§ **Dataset content**:
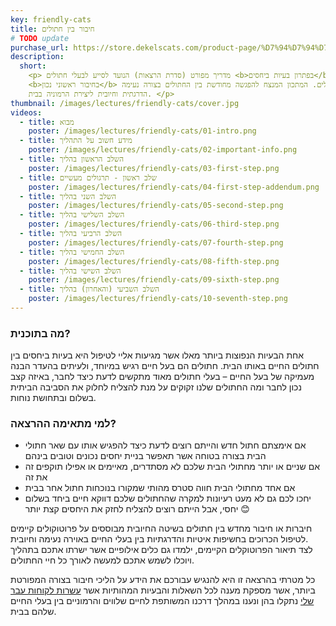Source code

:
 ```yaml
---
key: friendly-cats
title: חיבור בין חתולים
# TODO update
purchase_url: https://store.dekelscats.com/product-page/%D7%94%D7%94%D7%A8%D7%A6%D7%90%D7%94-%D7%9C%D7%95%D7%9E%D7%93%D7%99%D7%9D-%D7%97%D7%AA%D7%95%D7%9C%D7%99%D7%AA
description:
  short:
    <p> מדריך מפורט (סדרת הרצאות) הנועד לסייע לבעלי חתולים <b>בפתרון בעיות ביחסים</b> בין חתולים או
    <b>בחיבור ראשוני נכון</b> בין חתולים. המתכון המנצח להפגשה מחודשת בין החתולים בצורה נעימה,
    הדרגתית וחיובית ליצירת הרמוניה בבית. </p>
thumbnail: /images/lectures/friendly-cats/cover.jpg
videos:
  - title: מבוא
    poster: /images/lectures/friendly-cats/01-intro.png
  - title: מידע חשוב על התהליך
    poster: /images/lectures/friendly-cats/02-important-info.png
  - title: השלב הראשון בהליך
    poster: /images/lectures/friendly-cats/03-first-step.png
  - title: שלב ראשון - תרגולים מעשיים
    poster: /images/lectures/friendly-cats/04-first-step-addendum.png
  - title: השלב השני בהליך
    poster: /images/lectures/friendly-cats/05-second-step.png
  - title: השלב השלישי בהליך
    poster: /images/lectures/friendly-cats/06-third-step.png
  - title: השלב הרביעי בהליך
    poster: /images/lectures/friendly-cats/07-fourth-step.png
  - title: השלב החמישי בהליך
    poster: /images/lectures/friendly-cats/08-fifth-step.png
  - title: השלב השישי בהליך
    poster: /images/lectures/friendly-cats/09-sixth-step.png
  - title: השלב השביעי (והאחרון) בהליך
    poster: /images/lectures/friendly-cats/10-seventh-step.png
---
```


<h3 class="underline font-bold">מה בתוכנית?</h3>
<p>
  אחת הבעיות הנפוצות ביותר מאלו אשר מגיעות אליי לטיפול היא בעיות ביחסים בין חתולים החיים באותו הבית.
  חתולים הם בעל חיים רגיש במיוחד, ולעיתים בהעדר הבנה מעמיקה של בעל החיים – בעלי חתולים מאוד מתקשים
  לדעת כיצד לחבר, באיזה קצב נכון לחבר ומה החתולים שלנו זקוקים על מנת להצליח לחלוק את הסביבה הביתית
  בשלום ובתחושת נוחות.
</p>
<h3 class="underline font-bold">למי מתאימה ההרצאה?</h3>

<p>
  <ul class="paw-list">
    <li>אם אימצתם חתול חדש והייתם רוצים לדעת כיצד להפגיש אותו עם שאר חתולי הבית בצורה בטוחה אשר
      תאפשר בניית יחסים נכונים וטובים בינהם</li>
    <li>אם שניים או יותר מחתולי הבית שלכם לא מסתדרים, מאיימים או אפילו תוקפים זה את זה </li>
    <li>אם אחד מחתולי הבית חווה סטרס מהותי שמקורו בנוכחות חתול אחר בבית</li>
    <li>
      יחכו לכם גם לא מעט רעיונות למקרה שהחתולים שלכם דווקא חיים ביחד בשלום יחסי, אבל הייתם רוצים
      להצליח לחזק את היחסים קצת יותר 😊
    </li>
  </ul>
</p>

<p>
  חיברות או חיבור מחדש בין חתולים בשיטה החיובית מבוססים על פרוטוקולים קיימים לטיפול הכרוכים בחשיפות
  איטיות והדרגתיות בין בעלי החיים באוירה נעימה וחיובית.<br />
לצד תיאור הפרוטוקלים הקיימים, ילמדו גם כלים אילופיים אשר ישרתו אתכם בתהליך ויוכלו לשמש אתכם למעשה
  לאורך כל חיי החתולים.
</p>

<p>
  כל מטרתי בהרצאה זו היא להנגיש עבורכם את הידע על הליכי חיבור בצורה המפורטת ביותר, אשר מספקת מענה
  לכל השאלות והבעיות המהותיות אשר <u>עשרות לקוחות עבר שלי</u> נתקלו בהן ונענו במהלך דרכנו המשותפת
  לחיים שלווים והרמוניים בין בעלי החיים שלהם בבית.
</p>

* * *

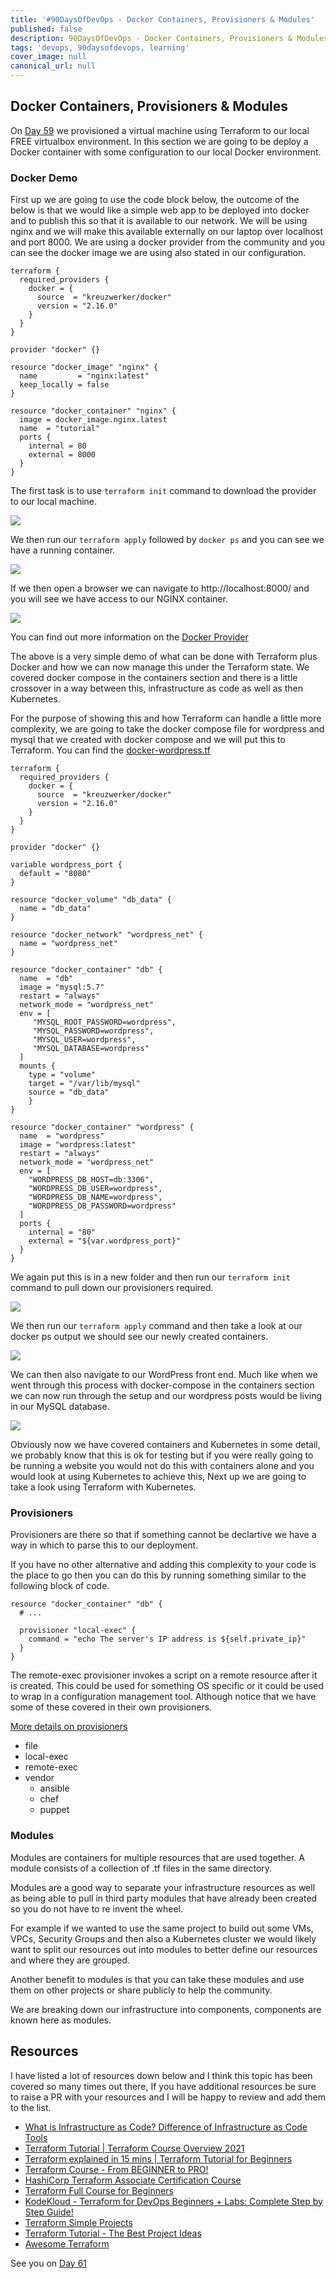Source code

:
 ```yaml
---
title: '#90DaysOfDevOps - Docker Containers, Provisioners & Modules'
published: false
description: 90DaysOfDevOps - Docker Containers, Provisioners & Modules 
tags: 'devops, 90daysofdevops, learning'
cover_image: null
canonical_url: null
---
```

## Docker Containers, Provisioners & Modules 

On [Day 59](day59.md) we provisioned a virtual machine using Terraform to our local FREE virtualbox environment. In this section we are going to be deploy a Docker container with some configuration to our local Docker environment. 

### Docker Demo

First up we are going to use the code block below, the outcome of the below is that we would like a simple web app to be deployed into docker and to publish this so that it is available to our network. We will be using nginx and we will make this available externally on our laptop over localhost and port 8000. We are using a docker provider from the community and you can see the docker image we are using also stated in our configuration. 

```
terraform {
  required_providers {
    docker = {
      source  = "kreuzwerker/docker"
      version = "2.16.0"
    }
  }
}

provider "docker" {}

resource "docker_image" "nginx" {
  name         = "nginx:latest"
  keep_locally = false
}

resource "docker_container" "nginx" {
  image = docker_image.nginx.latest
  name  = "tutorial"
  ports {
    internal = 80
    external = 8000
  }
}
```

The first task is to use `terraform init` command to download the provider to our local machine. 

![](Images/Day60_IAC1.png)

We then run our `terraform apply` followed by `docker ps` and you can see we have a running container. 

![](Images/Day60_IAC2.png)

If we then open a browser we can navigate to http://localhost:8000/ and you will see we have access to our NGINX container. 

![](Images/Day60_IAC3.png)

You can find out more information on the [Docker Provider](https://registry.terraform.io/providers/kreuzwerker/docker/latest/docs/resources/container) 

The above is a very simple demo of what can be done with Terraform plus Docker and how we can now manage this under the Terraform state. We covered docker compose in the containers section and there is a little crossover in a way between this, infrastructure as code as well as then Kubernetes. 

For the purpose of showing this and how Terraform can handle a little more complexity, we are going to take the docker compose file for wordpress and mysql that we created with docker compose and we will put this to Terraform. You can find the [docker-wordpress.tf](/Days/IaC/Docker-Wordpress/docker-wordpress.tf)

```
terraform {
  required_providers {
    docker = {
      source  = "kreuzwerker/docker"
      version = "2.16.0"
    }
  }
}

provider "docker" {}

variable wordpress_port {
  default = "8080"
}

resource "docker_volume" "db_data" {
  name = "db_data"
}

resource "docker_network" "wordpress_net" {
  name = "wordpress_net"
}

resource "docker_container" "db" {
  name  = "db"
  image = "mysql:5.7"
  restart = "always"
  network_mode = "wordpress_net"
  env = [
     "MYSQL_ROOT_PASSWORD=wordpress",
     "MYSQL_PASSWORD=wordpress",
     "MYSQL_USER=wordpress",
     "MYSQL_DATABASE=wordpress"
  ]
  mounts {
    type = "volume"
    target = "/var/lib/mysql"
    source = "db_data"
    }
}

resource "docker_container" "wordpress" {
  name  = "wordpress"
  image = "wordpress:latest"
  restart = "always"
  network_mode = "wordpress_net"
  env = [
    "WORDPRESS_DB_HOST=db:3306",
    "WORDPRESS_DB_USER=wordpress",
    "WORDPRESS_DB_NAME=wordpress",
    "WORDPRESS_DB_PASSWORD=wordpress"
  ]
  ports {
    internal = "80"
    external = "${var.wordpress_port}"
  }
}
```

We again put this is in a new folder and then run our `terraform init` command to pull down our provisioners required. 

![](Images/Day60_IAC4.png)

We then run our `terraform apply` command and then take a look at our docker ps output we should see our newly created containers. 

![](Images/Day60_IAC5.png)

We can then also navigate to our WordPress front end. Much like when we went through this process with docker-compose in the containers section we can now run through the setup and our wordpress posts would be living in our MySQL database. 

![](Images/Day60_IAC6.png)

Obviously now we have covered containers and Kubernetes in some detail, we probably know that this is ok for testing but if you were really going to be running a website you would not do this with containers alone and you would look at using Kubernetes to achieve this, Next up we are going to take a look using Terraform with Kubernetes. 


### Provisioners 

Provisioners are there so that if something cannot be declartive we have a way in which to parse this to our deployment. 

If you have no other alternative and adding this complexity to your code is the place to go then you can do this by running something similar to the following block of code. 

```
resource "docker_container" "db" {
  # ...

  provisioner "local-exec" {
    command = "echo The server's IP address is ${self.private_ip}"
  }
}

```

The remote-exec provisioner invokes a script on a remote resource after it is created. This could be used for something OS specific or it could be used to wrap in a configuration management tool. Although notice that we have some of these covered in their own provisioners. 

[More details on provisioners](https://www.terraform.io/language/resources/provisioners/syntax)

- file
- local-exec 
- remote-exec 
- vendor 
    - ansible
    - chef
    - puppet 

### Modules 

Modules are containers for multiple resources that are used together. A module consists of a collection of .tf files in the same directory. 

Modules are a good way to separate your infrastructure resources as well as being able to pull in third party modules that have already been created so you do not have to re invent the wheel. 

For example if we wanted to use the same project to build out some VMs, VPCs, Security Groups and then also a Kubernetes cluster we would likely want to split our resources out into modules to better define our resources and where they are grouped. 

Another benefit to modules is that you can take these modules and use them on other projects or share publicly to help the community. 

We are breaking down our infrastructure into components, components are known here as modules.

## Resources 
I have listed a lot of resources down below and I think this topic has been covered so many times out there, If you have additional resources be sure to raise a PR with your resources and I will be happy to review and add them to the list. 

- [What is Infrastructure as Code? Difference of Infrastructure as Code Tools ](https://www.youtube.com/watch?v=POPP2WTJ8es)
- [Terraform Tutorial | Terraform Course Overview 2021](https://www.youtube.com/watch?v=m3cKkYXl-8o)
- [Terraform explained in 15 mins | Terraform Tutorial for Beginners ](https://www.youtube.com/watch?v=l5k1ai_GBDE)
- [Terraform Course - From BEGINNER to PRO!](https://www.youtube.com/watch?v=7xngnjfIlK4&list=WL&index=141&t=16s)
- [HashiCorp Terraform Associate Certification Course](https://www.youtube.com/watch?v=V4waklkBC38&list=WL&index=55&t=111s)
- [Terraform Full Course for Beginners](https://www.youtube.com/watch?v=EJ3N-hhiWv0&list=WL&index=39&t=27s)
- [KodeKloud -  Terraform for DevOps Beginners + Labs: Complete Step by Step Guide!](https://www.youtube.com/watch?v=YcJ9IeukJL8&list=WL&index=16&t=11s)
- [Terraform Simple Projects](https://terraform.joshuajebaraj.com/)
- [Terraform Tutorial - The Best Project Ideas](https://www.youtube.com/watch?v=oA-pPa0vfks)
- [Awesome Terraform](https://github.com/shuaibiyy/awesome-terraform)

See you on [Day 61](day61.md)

§ **What the exercise asks**: Wherever a line in the entries holds "lectures", copy that line.

§ **Final answer**:
thumbnail: /images/lectures/friendly-cats/cover.jpg
    poster: /images/lectures/friendly-cats/01-intro.png
    poster: /images/lectures/friendly-cats/02-important-info.png
    poster: /images/lectures/friendly-cats/03-first-step.png
    poster: /images/lectures/friendly-cats/04-first-step-addendum.png
    poster: /images/lectures/friendly-cats/05-second-step.png
    poster: /images/lectures/friendly-cats/06-third-step.png
    poster: /images/lectures/friendly-cats/07-fourth-step.png
    poster: /images/lectures/friendly-cats/08-fifth-step.png
    poster: /images/lectures/friendly-cats/09-sixth-step.png
    poster: /images/lectures/friendly-cats/10-seventh-step.png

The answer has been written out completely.